### Exercise instructions
Scan the records below, and wherever a line has the word "retreat", pull it out.

++++ Task data

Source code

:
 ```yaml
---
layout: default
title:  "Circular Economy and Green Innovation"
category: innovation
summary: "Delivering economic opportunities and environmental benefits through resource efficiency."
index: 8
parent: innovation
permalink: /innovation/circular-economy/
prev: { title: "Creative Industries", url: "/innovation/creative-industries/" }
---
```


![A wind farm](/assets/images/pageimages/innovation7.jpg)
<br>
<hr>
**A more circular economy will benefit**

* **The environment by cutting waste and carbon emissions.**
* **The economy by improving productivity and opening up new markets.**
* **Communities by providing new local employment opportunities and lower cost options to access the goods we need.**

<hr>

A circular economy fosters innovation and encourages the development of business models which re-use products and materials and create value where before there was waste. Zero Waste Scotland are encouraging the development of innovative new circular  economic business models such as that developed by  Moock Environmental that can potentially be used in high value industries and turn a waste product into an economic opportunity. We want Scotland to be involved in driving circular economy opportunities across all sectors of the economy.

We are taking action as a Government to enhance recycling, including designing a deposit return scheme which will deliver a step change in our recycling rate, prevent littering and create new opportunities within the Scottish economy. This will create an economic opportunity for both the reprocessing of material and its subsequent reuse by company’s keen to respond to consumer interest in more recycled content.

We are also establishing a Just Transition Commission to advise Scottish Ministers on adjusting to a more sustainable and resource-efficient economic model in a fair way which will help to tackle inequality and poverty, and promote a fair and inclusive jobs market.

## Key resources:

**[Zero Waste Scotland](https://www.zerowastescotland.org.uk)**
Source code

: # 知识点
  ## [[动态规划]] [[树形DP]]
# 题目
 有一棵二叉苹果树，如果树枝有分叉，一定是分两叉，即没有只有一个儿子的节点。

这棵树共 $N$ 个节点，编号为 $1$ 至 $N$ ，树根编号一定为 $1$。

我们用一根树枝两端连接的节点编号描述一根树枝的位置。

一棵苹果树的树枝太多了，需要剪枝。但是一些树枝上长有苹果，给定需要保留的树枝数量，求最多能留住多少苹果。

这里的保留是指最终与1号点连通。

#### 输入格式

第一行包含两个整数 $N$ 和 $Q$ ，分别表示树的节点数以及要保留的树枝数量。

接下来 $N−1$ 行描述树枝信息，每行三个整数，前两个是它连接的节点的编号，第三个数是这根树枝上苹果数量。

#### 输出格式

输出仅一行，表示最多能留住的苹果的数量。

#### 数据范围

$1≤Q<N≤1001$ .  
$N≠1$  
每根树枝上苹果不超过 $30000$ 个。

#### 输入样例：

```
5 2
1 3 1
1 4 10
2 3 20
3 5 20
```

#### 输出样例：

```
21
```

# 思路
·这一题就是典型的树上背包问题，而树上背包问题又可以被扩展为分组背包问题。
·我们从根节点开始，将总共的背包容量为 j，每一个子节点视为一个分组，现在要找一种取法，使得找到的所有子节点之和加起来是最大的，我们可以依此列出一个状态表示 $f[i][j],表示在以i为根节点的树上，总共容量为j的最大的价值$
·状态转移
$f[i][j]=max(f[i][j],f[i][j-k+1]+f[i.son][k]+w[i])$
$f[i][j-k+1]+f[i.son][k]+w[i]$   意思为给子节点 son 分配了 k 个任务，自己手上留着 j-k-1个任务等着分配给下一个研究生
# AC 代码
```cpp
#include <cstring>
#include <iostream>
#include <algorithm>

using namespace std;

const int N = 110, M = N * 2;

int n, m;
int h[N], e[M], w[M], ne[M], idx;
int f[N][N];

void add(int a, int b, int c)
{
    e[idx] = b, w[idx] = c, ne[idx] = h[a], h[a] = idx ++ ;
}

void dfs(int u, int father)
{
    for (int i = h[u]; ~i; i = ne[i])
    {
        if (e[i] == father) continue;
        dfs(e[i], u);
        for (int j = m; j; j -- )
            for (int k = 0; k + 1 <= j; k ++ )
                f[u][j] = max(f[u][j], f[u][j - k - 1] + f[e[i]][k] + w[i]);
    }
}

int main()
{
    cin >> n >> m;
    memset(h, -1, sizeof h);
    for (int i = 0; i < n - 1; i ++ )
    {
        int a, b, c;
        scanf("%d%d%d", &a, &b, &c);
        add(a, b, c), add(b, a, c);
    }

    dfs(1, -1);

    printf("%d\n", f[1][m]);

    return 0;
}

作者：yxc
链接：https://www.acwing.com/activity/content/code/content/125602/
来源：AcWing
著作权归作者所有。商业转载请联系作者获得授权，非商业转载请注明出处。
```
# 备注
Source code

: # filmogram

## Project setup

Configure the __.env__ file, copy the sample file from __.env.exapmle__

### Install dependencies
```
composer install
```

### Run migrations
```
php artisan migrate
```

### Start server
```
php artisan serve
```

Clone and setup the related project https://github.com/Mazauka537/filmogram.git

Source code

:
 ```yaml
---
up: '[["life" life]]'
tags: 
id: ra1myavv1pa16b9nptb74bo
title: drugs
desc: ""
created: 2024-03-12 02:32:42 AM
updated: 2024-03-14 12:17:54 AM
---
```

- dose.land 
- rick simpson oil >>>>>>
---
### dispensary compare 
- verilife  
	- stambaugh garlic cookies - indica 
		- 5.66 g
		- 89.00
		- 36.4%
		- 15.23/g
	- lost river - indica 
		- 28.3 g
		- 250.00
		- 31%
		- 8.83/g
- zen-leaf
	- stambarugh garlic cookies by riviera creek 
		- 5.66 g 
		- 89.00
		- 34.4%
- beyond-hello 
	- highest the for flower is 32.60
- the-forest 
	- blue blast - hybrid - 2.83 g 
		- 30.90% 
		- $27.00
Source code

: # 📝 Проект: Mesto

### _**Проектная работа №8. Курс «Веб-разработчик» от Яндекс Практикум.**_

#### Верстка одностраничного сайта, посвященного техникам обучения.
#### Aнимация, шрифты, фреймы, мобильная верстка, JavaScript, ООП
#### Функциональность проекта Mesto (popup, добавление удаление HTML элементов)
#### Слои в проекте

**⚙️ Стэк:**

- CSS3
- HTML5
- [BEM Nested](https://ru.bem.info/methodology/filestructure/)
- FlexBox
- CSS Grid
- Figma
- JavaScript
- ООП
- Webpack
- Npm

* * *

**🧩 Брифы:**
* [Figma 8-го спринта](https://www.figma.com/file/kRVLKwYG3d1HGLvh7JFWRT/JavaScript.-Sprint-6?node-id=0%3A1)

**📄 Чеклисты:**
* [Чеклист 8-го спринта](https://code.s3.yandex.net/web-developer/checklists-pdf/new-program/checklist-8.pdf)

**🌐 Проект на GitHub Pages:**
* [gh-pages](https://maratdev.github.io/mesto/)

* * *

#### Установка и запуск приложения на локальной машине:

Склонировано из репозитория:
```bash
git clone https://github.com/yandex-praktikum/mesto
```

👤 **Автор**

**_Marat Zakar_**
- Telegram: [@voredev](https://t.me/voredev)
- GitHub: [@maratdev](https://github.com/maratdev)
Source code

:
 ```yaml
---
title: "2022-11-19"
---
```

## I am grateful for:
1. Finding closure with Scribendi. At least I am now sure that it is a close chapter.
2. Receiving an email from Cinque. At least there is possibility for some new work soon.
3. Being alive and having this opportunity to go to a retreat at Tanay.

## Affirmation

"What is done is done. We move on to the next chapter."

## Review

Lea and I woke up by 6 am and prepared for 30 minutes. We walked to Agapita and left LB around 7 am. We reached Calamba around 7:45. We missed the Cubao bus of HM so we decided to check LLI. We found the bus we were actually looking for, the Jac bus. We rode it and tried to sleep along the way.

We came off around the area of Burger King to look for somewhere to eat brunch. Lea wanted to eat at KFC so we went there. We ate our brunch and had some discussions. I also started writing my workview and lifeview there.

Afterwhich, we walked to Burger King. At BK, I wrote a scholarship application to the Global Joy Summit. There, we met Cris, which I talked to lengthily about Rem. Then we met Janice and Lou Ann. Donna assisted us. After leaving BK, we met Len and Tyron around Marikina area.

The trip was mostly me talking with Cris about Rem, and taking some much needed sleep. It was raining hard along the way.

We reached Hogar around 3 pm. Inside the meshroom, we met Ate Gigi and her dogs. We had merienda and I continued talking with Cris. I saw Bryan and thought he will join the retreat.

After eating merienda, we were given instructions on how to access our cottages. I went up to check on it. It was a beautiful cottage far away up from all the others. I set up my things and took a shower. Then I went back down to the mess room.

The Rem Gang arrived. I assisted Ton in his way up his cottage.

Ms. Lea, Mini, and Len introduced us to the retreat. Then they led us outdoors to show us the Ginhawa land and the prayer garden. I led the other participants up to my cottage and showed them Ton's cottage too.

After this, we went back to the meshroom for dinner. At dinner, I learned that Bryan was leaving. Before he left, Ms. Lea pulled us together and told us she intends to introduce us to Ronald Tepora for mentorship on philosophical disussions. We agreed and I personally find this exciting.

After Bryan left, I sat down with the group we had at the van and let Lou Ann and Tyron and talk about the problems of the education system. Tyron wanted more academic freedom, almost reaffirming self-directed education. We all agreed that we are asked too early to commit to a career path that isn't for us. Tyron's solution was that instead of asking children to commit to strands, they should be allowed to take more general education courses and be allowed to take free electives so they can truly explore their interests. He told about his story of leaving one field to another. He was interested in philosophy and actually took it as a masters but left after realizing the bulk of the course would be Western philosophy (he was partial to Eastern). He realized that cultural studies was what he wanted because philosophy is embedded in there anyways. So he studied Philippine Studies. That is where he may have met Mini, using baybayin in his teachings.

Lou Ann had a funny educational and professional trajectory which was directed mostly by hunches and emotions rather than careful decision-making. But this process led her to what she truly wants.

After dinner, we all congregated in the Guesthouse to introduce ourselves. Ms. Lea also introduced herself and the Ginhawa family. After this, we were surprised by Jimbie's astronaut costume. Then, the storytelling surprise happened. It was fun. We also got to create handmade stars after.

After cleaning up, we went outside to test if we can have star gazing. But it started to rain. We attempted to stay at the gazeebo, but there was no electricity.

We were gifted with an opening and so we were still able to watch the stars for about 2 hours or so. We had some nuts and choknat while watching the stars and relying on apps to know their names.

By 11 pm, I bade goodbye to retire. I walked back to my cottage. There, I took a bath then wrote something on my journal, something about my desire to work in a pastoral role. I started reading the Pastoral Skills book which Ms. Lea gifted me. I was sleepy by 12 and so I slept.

++++++++

### Answer section
3. Being alive and having this opportunity to go to a retreat at Tanay.
We reached Hogar around 3 pm. Inside the meshroom, we met Ate Gigi and her dogs. We had merienda and I continued talking with Cris. I saw Bryan and thought he will join the retreat.
Ms. Lea, Mini, and Len introduced us to the retreat. Then they led us outdoors to show us the Ginhawa land and the prayer garden. I led the other participants up to my cottage and showed them Ton's cottage too.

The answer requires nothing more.